Graduation feature: Cancer battle helps shape UCCS graduate

December 15, 2011
Tom Hutton, (719) 255-3439, (719) 351-6519, thutton@uccs.edu

COLORADO SPRINGS,Colo.– Fourteen years ago, Emily Brown was not thinking about graduating from college or what she wanted to do with her life.

Emily Brown, left, with her mother, Jeanette

Diagnosed with cancer at age 11, Brown spent much of her childhood dealing with grown up challenges such as radiation treatments, chemotherapy, surgeries, and even an experimental treatment first used on dogs.

Now 25, Brown will take her place Friday among about 400 other December graduates of the University of Colorado Colorado Springs at the Colorado Springs World Arena. She will receive a bachelor’s degree cum laude (with honors) in English with a concentration on professional and technical writing along with a minor in American Sign Language.

Following graduation, Brown will work for a small publishing firm, utilizing the skills in writing, editing and literature she learned at UCCS. She will also continue to share her perspective as a cancer survivor.

Brown’s fight with cancer began when she could not get out of her bathtub. The cause was diagnosed later as a tumor around her ribs and spine. On Jan. 9, 1997, her diagnosis was official — osteosarcoma, a bone cancer that is most common in children and young adults. Her CU Cancer Center doctors exhausted traditional treatments before recommending an experimental process being used at the Colorado State University Animal Cancer Center. Steve Withrow served as associate director of the center and as an investigator at the CU Cancer Center.

“He (Withrow) knew of a study for dogs that involved implanting seeds near the tumor and the cancer drug MTPPE at the same time,” Brown said. “With the MTPPE, it was the only drug that would have remained in my system during the three months I was off treatment. They, along with myself, believe that is the treatment that worked.”

Two years after successfully undergoing the treatment, Brown reconnected with Withrow at a summer camp for children fighting cancer. There, Brown finally began to understand the story behind her own story. Last year, Brown completed an internship for the CSU Animal Cancer Center, using her writing skills to edit website content and to complete articles about the center’s work.

“The greatest part of collaboration, in terms of treatment, is that the possibilities and impact are going to be so much greater than those made by an isolated group of people working in one place,” Brown said. “Without collaboration between doctors and researchers, I wouldn’t be here today.”

Brown is excited about receiving her diploma and beginning a new job. She dreams of writing a book about her experiences, including her interaction with UCCS faculty.

“Without the inspiration and commitment of the faculty and staff, I would not be receiving my undergraduate degree,” Brown said “Many people only think of how hard I have worked the past five years, and I have,” Brown said. “What many don’t understand, though, is how the commitment and personal interest of the professors and instructors helped me. From the time they took to help explain something from a lecture, to understanding that my health is not that of a typical 20-something, the UCCS professors and instructors one by one supported me in my goals. In my mind, it’s only appropriate that they take part in the graduation ceremony along with the many people who have supported me behind the scenes like my parents, friends, nurses, and doctors.”

Brown will receive her diploma Friday from Joan Ray, professor, English. Brown and Ray developed a friendship built on a mutual understanding of the effects of cancer and pulmonary disease as well as a love of author Jane Austen. In addition, more than 30 family members, friends, nurses and doctors will attend the ceremony and applaud Brown’s achievement.

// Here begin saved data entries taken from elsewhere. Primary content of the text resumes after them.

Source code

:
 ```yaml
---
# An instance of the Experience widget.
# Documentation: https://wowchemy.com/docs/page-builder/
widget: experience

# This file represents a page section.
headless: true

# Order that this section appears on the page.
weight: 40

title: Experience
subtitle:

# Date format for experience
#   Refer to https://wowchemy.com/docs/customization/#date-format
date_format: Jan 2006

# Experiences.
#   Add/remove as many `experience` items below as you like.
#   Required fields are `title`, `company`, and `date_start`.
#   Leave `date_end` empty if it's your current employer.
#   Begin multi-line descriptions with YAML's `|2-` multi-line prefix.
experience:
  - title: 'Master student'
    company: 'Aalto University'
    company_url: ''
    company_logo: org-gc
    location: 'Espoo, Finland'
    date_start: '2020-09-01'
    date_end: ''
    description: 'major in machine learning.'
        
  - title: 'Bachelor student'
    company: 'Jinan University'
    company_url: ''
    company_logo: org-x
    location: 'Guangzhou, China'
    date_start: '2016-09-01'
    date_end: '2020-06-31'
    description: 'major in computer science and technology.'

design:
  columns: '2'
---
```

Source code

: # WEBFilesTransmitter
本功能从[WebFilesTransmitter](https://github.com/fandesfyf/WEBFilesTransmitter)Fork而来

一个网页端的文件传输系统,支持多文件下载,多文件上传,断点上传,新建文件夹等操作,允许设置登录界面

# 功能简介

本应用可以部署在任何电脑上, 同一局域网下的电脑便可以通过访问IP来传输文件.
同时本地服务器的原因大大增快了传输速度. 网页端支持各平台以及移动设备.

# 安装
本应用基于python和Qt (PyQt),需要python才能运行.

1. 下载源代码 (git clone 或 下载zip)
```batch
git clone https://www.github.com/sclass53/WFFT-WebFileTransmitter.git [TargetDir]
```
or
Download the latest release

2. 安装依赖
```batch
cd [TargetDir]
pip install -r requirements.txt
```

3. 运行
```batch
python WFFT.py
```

“My cancer shaped everything about the person I am today,” she said. “I can’t separate my having cancer and my life today – they are one and the same. I came out of cancer being grateful for everything I have, and that makes events like graduating from college and moving forward with life that much sweeter.”

UCCS, located on Austin Bluffs Parkway in Colorado Springs, is one of the fastest growing universities in the nation. The University offers 36 bachelor’s degrees, 19 master’s, and five doctoral degrees. The campus enrolls about 9,300 students annually.